→ Data records
┌────────

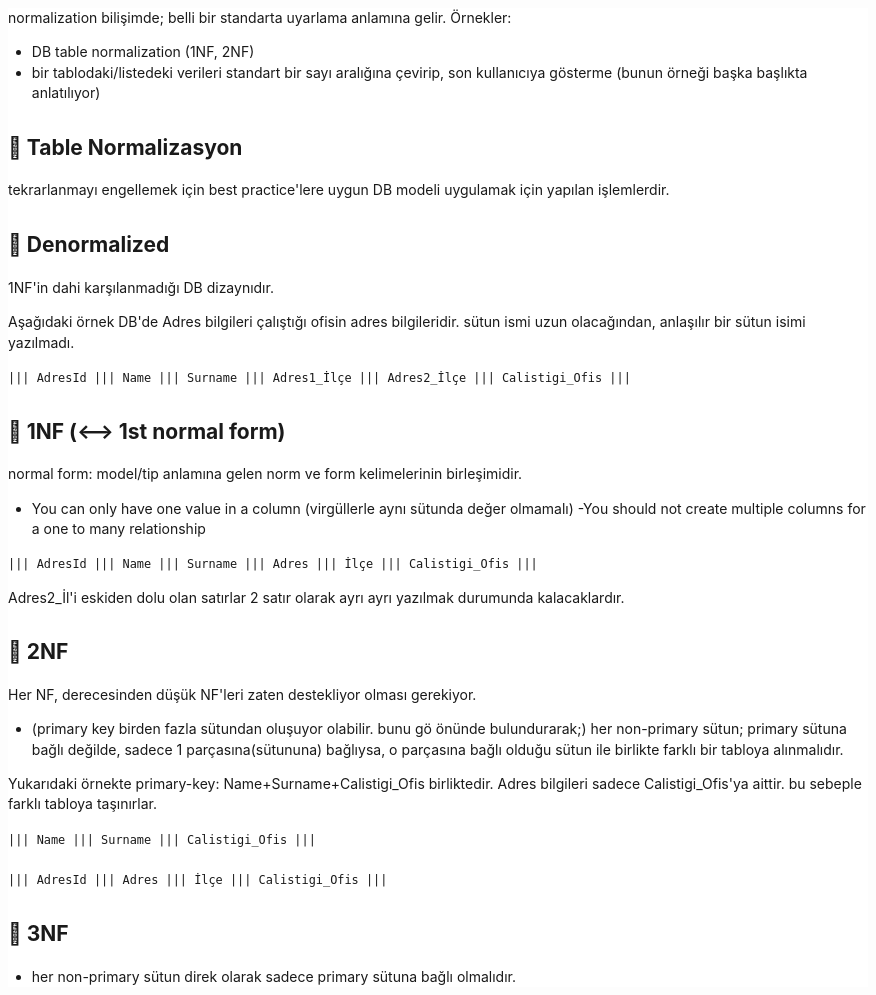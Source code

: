 normalization bilişimde; belli bir standarta uyarlama anlamına gelir. Örnekler:

- DB table normalization (1NF, 2NF)
- bir tablodaki/listedeki verileri standart bir sayı aralığına çevirip, son kullanıcıya gösterme (bunun örneği başka başlıkta anlatılıyor)

## 📌 Table Normalizasyon

tekrarlanmayı engellemek için best practice'lere uygun DB modeli uygulamak için yapılan işlemlerdir.

## 📌 Denormalized

1NF'in dahi karşılanmadığı DB dizaynıdır.

Aşağıdaki örnek DB'de Adres bilgileri çalıştığı ofisin adres bilgileridir. sütun ismi uzun olacağından, anlaşılır bir sütun isimi yazılmadı.

```text
||| AdresId ||| Name ||| Surname ||| Adres1_İlçe ||| Adres2_İlçe ||| Calistigi_Ofis |||
```

## 📌 1NF (⟷ 1st normal form)

normal form: model/tip anlamına gelen norm ve form kelimelerinin birleşimidir.

- You can only have one value in a column (virgüllerle aynı sütunda değer olmamalı)
 -You should not create multiple columns for a one to many relationship

```text
||| AdresId ||| Name ||| Surname ||| Adres ||| İlçe ||| Calistigi_Ofis |||
```

Adres2_İl'i eskiden dolu olan satırlar 2 satır olarak ayrı ayrı yazılmak durumunda kalacaklardır.

## 📌 2NF

Her NF, derecesinden düşük NF'leri zaten destekliyor olması gerekiyor.

- (primary key birden fazla sütundan oluşuyor olabilir. bunu gö önünde bulundurarak;) her non-primary sütun; primary sütuna bağlı değilde, sadece 1 parçasına(sütununa) bağlıysa, o parçasına bağlı olduğu sütun ile birlikte farklı bir tabloya alınmalıdır.

Yukarıdaki örnekte primary-key: Name+Surname+Calistigi_Ofis birliktedir. Adres bilgileri sadece Calistigi_Ofis'ya aittir. bu sebeple farklı tabloya taşınırlar.

```text
||| Name ||| Surname ||| Calistigi_Ofis |||

||| AdresId ||| Adres ||| İlçe ||| Calistigi_Ofis |||
```

## 📌 3NF

- her non-primary sütun direk olarak sadece primary sütuna bağlı olmalıdır.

└────────

→ Your task
"Her NF, derecesinden" marks the last line to keep. Retype every line from the start of the entries through that one, exactly, and drop the pictures.

→ Answer space
Source code

: normalization bilişimde; belli bir standarta uyarlama anlamına gelir. Örnekler:

- DB table normalization (1NF, 2NF)
- bir tablodaki/listedeki verileri standart bir sayı aralığına çevirip, son kullanıcıya gösterme (bunun örneği başka başlıkta anlatılıyor)

## 📌 Table Normalizasyon

tekrarlanmayı engellemek için best practice'lere uygun DB modeli uygulamak için yapılan işlemlerdir.

## 📌 Denormalized

1NF'in dahi karşılanmadığı DB dizaynıdır.

Aşağıdaki örnek DB'de Adres bilgileri çalıştığı ofisin adres bilgileridir. sütun ismi uzun olacağından, anlaşılır bir sütun isimi yazılmadı.

```text
||| AdresId ||| Name ||| Surname ||| Adres1_İlçe ||| Adres2_İlçe ||| Calistigi_Ofis |||
```

## 📌 1NF (⟷ 1st normal form)

normal form: model/tip anlamına gelen norm ve form kelimelerinin birleşimidir.

- You can only have one value in a column (virgüllerle aynı sütunda değer olmamalı)
 -You should not create multiple columns for a one to many relationship

```text
||| AdresId ||| Name ||| Surname ||| Adres ||| İlçe ||| Calistigi_Ofis |||
```

Adres2_İl'i eskiden dolu olan satırlar 2 satır olarak ayrı ayrı yazılmak durumunda kalacaklardır.

## 📌 2NF

Her NF, derecesinden düşük NF'leri zaten destekliyor olması gerekiyor.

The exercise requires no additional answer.